#### RECORDS FOR PROCESSING:

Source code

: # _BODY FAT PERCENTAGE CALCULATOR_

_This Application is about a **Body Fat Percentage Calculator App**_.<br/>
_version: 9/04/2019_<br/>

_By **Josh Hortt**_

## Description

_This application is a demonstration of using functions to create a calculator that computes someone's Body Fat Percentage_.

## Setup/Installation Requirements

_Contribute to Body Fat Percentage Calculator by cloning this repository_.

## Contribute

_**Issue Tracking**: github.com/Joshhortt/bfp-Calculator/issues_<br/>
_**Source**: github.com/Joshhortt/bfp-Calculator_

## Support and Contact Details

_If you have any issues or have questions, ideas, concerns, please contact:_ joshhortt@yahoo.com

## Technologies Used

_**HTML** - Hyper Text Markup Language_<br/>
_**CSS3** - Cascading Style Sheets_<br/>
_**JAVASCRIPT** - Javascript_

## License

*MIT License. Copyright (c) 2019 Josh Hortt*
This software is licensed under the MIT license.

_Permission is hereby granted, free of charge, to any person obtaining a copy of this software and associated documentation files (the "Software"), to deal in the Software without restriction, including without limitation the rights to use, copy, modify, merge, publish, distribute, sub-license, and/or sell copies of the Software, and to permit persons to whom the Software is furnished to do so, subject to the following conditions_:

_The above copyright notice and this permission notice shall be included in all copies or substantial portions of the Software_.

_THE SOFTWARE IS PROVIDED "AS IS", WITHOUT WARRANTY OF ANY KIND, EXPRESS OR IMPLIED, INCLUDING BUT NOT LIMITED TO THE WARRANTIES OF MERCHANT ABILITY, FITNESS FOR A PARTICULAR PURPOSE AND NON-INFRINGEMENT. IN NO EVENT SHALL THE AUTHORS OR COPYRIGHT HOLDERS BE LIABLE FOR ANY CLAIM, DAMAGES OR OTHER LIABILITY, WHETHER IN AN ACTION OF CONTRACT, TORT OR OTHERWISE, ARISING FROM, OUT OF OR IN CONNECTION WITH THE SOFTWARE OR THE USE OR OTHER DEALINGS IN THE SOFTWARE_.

#### WHAT IS BEING ASKED:
The number of lines in the data holding the string "github" is the whole answer.

#### EXERCISE RESULT:
2